■ ASSIGNMENT ■
Search the entries for the word "allons" and report each line that has it.

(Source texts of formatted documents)
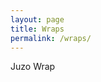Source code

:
 ```yaml
---
layout: page
title: Wraps
permalink: /wraps/
---
```

<!-- Include the CSS & JS.. (This could be direct from the package or bundled) -->
<link rel="stylesheet" href="/src/lite-yt-embed.css" />

<script src="/src/lite-yt-embed.js"></script>

<!-- Use the element. You may use it before the lite-yt-embed JS is executed. -->

<div>
<p>Juzo Wrap</p>
<lite-youtube videoid="U7tDpdQsTeI" style="background-image: url('https://i.ytimg.com/vi/U7tDpdQsTeI/maxresdefault.jpg');" playlabel="Play: Juzo Easy Fit"></lite-youtube>
</div>
<br>
<br>

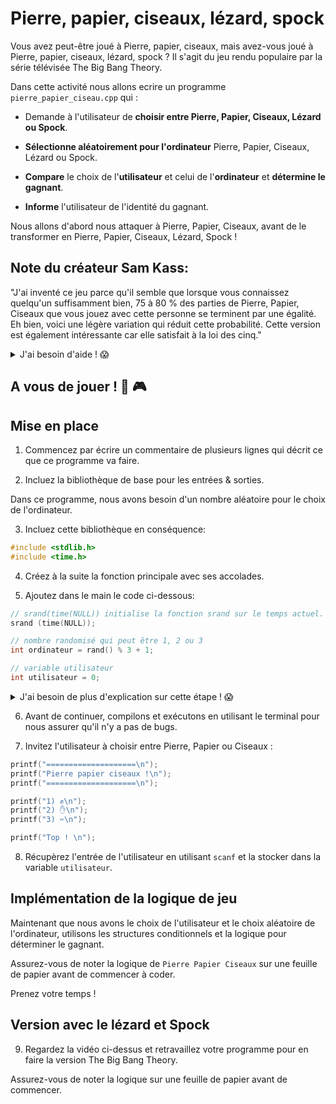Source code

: # Pierre, papier, ciseaux, lézard, spock

Vous avez peut-être joué à Pierre, papier, ciseaux, mais avez-vous joué à Pierre, papier, ciseaux, lézard, spock ? Il s'agit du jeu rendu populaire par la série télévisée The Big Bang Theory.


Dans cette activité nous allons ecrire un programme `pierre_papier_ciseau.cpp` qui :

- Demande à l'utilisateur de **choisir entre Pierre, Papier, Ciseaux, Lézard ou Spock**.

- **Sélectionne aléatoirement pour l'ordinateur** Pierre, Papier, Ciseaux, Lézard ou Spock.

- **Compare** le choix de l'**utilisateur** et celui de l'**ordinateur** et **détermine le gagnant**.

- **Informe** l'utilisateur de l'identité du gagnant.

Nous allons d'abord nous attaquer à Pierre, Papier, Ciseaux, avant de le transformer en Pierre, Papier, Ciseaux, Lézard, Spock !

## Note du créateur Sam Kass:

"J'ai inventé ce jeu parce qu'il semble que lorsque vous connaissez quelqu'un suffisamment bien, 75 à 80 % des parties de Pierre, Papier, Ciseaux que vous jouez avec cette personne se terminent par une égalité. Eh bien, voici une légère variation qui réduit cette probabilité. Cette version est également intéressante car elle satisfait à la loi des cinq."



<details>
<summary>J'ai besoin d'aide ! 😱</summary>
<p>

- Les ciseaux coupent le papier.
- Le papier recouvre la pierre.
- La pierre écrase le lézard.
- Le lézard empoisonne Spock.
- Spock écrase les ciseaux.
- Les ciseaux décapitent le lézard.
- Le lézard mange le papier.
- Le papier réfute Spock.
- Spock vaporise la pierre.

(et comme il elle l'a toujours fait) la pierre écrase les ciseaux.



</p>
</details>


## A vous de jouer ! 🧩 🎮

## Mise en place

1. Commencez par écrire un commentaire de plusieurs lignes qui décrit ce que ce programme va faire.

2. Incluez la bibliothèque de base pour les entrées & sorties.

Dans ce programme, nous avons besoin d'un nombre aléatoire pour le choix de l'ordinateur.

3. Incluez cette bibliothèque en conséquence:
```cpp
#include <stdlib.h>
#include <time.h>
```

4. Créez à la suite la fonction principale avec ses accolades.

5. Ajoutez dans le main le code ci-dessous:
  ```cpp
  // srand(time(NULL)) initialise la fonction srand sur le temps actuel.
  srand (time(NULL));

  // nombre randomisé qui peut être 1, 2 ou 3
  int ordinateur = rand() % 3 + 1;

  // variable utilisateur
  int utilisateur = 0;
  ```

  <details>
  <summary>J'ai besoin de plus d'explication sur cette étape ! 😱</summary>
  <p>

  Le C++ possède une fonction `rand()` issue de `stdlib.h` qui génère un nombre aléatoire.

  Ainsi, si vous ajoutez `#include <stdlib.h>` au début de votre programme, vous pouvez utiliser la fonction `rand()` comme suit :

  ```cpp
  printf("%d", rand());
  printf("%d", rand());
  printf("%d", rand());
  ```
  cela affichera par exemple:

  ```
  1804289383
  846930886
  1681692777
  ```

  Pour cette partie du projet, nous ne voulons pas de nombres complètement aléatoires. Nous voulons soit 1, 2, ou 3.

  C'est là que l'opérateur **modulo** `%` entre en jeu ! L'opérateur modulo calcule le reste d'une division.

  En faisant `rand() % 3`, nous divisons le nombre aléatoire par 3 et trouvons le reste (et le reste ne peut être que 0, 1 ou 2).

  ```cpp
  printf("%d", rand() % 3);
  printf("%d", rand() % 3);
  printf("%d", rand() % 3);

  ```

  Cela transformera chaque nombre aléatoire en 0, 1 ou 2 :
  ```
  2
  0
  1
  ```

  Nous voulons 1, 2 ou 3 à la place, donc nous pouvons simplement ajouter 1 :

  ```cpp
  printf("%d", rand() % 3 + 1);
  printf("%d", rand() % 3 + 1);
  printf("%d", rand() % 3 + 1);

  ```

  </p>
  </details>


6. Avant de continuer, compilons et exécutons en utilisant le terminal pour nous assurer qu'il n'y a pas de bugs.

7. Invitez l'utilisateur à choisir entre Pierre, Papier ou Ciseaux :

```cpp
printf("====================\n");
printf("Pierre papier ciseaux !\n");
printf("====================\n");

printf("1) ✊\n");
printf("2) ✋\n");
printf("3) ✂️\n");

printf("Top ! \n");

```

8. Récupèrez l'entrée de l'utilisateur en utilisant `scanf` et la stocker dans la variable `utilisateur`.


## Implémentation de la logique de jeu

Maintenant que nous avons le choix de l'utilisateur et le choix aléatoire de l'ordinateur, utilisons les structures conditionnels et la logique pour déterminer le gagnant.

Assurez-vous de noter la logique de `Pierre Papier Ciseaux` sur une feuille de papier avant de commencer à coder.

Prenez votre temps !

## Version avec le lézard et Spock

9. Regardez la vidéo ci-dessus et retravaillez votre programme pour en faire la version The Big Bang Theory.

Assurez-vous de noter la logique sur une feuille de papier avant de commencer.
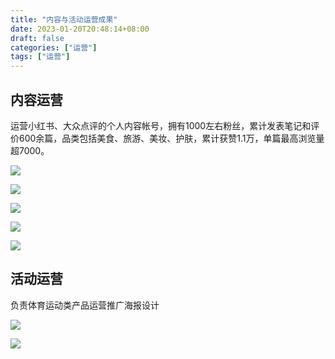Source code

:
 ```yaml
---
title: "内容与活动运营成果"
date: 2023-01-20T20:48:14+08:00
draft: false
categories: ["运营"]
tags: ["运营"]
---
```


## 内容运营

运营小红书、大众点评的个人内容帐号，拥有1000左右粉丝，累计发表笔记和评价600余篇，品类包括美食、旅游、美妆、护肤，累计获赞1.1万，单篇最高浏览量超7000。

![](https://s2.loli.net/2023/01/30/98mFhoG67pzTx4L.jpg)

![](https://s2.loli.net/2023/01/30/Oud7cpxV9rqBmTw.jpg)

![](https://s2.loli.net/2023/01/30/ZrMGn7s5JqSu13e.jpg)

![](https://s2.loli.net/2023/01/30/xUMD59ZfOQApdJR.jpg)

![](https://s2.loli.net/2023/01/30/vlMyRKaB74f3Fuc.jpg)

## 活动运营

负责体育运动类产品运营推广海报设计

![](https://s2.loli.net/2023/01/30/DJRKET8pBUQFakw.png)

![](https://s2.loli.net/2023/01/30/RmI2vTejsNcQMoZ.png)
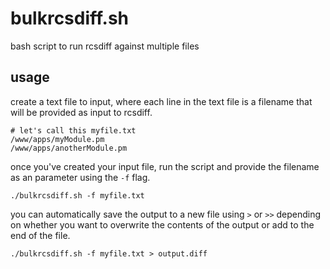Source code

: # bulkrcsdiff.sh
bash script to run rcsdiff against multiple files

## usage
create a text file to input, where each line in the text file is a filename that will be provided as input to rcsdiff.
```
# let's call this myfile.txt
/www/apps/myModule.pm
/www/apps/anotherModule.pm
```

once you've created your input file, run the script and provide the filename as an parameter using the `-f` flag.

`./bulkrcsdiff.sh -f myfile.txt`

you can automatically save the output to a new file using `>` or `>>` depending on whether you want to overwrite the contents of the output or add to the end of the file.

`./bulkrcsdiff.sh -f myfile.txt > output.diff`
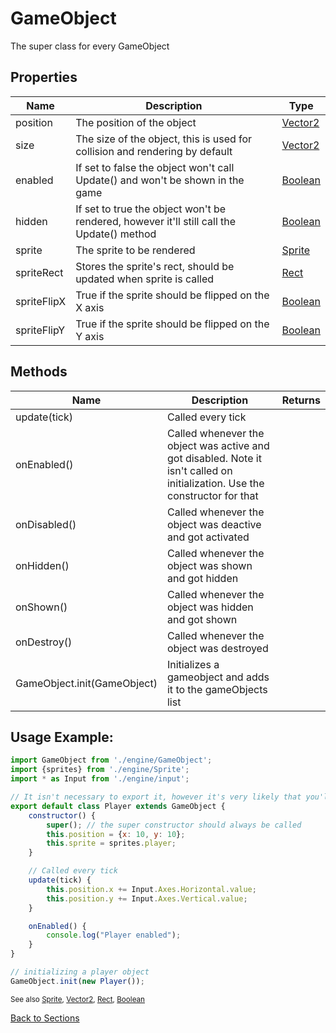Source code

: 
# GameObject
The super class for every GameObject

## Properties
| Name | Description | Type |
| --- | --- | --- |
| position | The position of the object  | [Vector2](../structs/Vector2.md) |
| size | The size of the object, this is used for collision and rendering by default  | [Vector2](../structs/Vector2.md) |
| enabled | If set to false the object won't call Update() and won't be shown in the game | [Boolean](https://developer.mozilla.org/en-US/docs/Web/JavaScript/Reference/Global_Objects/Boolean)
| hidden | If set to true the object won't be rendered, however it'll still call the Update() method | [Boolean](https://developer.mozilla.org/en-US/docs/Web/JavaScript/Reference/Global_Objects/Boolean)
| sprite | The sprite to be rendered | [Sprite](./Sprite.md)
| spriteRect | Stores the sprite's rect, should be updated when sprite is called | [Rect](../structs/Rect.md)
| spriteFlipX | True if the sprite should be flipped on the X axis | [Boolean](https://developer.mozilla.org/en-US/docs/Web/JavaScript/Reference/Global_Objects/Boolean)
| spriteFlipY | True if the sprite should be flipped on the Y axis | [Boolean](https://developer.mozilla.org/en-US/docs/Web/JavaScript/Reference/Global_Objects/Boolean)
## Methods
| Name | Description | Returns |
| --- | --- | --- |
| update(tick) | Called every tick | |
| onEnabled() | Called whenever the object was active and got disabled. Note it isn't called on initialization. Use the constructor for that |
| onDisabled() | Called whenever the object was deactive and got activated |
| onHidden() | Called whenever the object was shown and got hidden |
| onShown() | Called whenever the object was hidden and got shown |
| onDestroy() | Called whenever the object was destroyed |
| GameObject.init(GameObject) | Initializes a gameobject and adds it to the gameObjects list |

## Usage Example:
```javascript
import GameObject from './engine/GameObject';
import {sprites} from './engine/Sprite';
import * as Input from './engine/input';

// It isn't necessary to export it, however it's very likely that you'll have to access it at one point in a different file
export default class Player extends GameObject {
	constructor() {
		super(); // the super constructor should always be called
		this.position = {x: 10, y: 10};
		this.sprite = sprites.player;
	}

	// Called every tick
	update(tick) {
		this.position.x += Input.Axes.Horizontal.value;
		this.position.y += Input.Axes.Vertical.value;
	}

	onEnabled() {
		console.log("Player enabled");
	}
}

// initializing a player object
GameObject.init(new Player());
```

<sub>See also [Sprite](./Sprite.md), [Vector2](../structs/Vector2.md), [Rect](../structs/Rect.md),  [Boolean](https://developer.mozilla.org/en-US/docs/Web/JavaScript/Reference/Global_Objects/Boolean)</sub>

[Back to Sections](../../ReadMe.md)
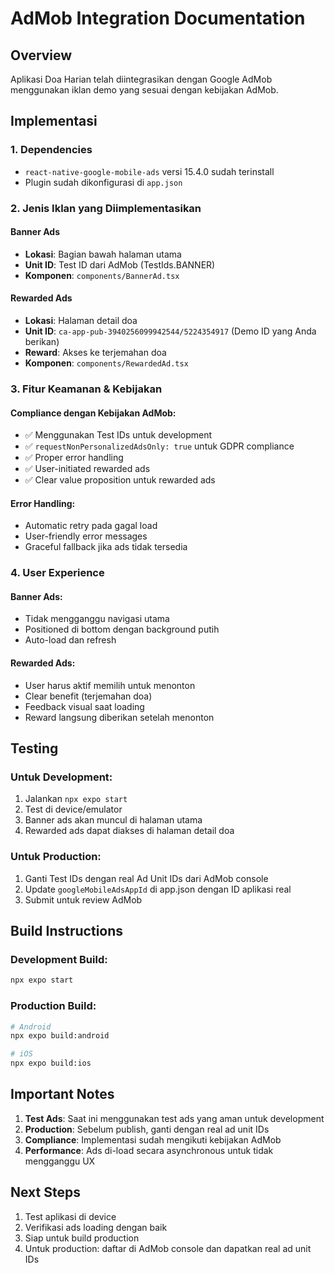 # AdMob Integration Documentation

## Overview
Aplikasi Doa Harian telah diintegrasikan dengan Google AdMob menggunakan iklan demo yang sesuai dengan kebijakan AdMob.

## Implementasi

### 1. Dependencies
- `react-native-google-mobile-ads` versi 15.4.0 sudah terinstall
- Plugin sudah dikonfigurasi di `app.json`

### 2. Jenis Iklan yang Diimplementasikan

#### Banner Ads
- **Lokasi**: Bagian bawah halaman utama
- **Unit ID**: Test ID dari AdMob (TestIds.BANNER)
- **Komponen**: `components/BannerAd.tsx`

#### Rewarded Ads
- **Lokasi**: Halaman detail doa
- **Unit ID**: `ca-app-pub-3940256099942544/5224354917` (Demo ID yang Anda berikan)
- **Reward**: Akses ke terjemahan doa
- **Komponen**: `components/RewardedAd.tsx`

### 3. Fitur Keamanan & Kebijakan

#### Compliance dengan Kebijakan AdMob:
- ✅ Menggunakan Test IDs untuk development
- ✅ `requestNonPersonalizedAdsOnly: true` untuk GDPR compliance
- ✅ Proper error handling
- ✅ User-initiated rewarded ads
- ✅ Clear value proposition untuk rewarded ads

#### Error Handling:
- Automatic retry pada gagal load
- User-friendly error messages
- Graceful fallback jika ads tidak tersedia

### 4. User Experience

#### Banner Ads:
- Tidak mengganggu navigasi utama
- Positioned di bottom dengan background putih
- Auto-load dan refresh

#### Rewarded Ads:
- User harus aktif memilih untuk menonton
- Clear benefit (terjemahan doa)
- Feedback visual saat loading
- Reward langsung diberikan setelah menonton

## Testing

### Untuk Development:
1. Jalankan `npx expo start`
2. Test di device/emulator
3. Banner ads akan muncul di halaman utama
4. Rewarded ads dapat diakses di halaman detail doa

### Untuk Production:
1. Ganti Test IDs dengan real Ad Unit IDs dari AdMob console
2. Update `googleMobileAdsAppId` di app.json dengan ID aplikasi real
3. Submit untuk review AdMob

## Build Instructions

### Development Build:
```bash
npx expo start
```

### Production Build:
```bash
# Android
npx expo build:android

# iOS  
npx expo build:ios
```

## Important Notes

1. **Test Ads**: Saat ini menggunakan test ads yang aman untuk development
2. **Production**: Sebelum publish, ganti dengan real ad unit IDs
3. **Compliance**: Implementasi sudah mengikuti kebijakan AdMob
4. **Performance**: Ads di-load secara asynchronous untuk tidak mengganggu UX

## Next Steps

1. Test aplikasi di device
2. Verifikasi ads loading dengan baik
3. Siap untuk build production
4. Untuk production: daftar di AdMob console dan dapatkan real ad unit IDs
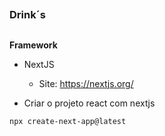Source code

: ##
### Drink´s
##


**Framework**

- NextJS
    - Site: https://nextjs.org/

- Criar o projeto react com nextjs
```
npx create-next-app@latest
```





















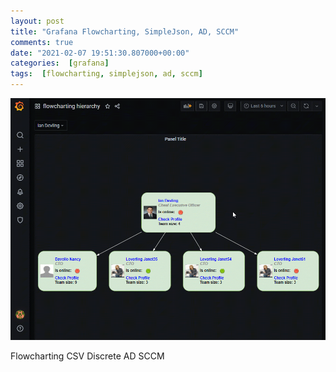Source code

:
 ```yaml
---
layout: post
title: "Grafana Flowcharting, SimpleJson, AD, SCCM"
comments: true
date: "2021-02-07 19:51:30.807000+00:00"
categories:  [grafana]
tags:  [flowcharting, simplejson, ad, sccm]
---
```






![](/assets/files/N0mhb9ZnD_0_myad-local-demo0.gif)

Flowcharting CSV
Discrete
AD
SCCM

■ RESULT FOR THIS EXERCISE ■
Dans cette activité nous allons ecrire un programme `pierre_papier_ciseau.cpp` qui :
Nous allons d'abord nous attaquer à Pierre, Papier, Ciseaux, avant de le transformer en Pierre, Papier, Ciseaux, Lézard, Spock !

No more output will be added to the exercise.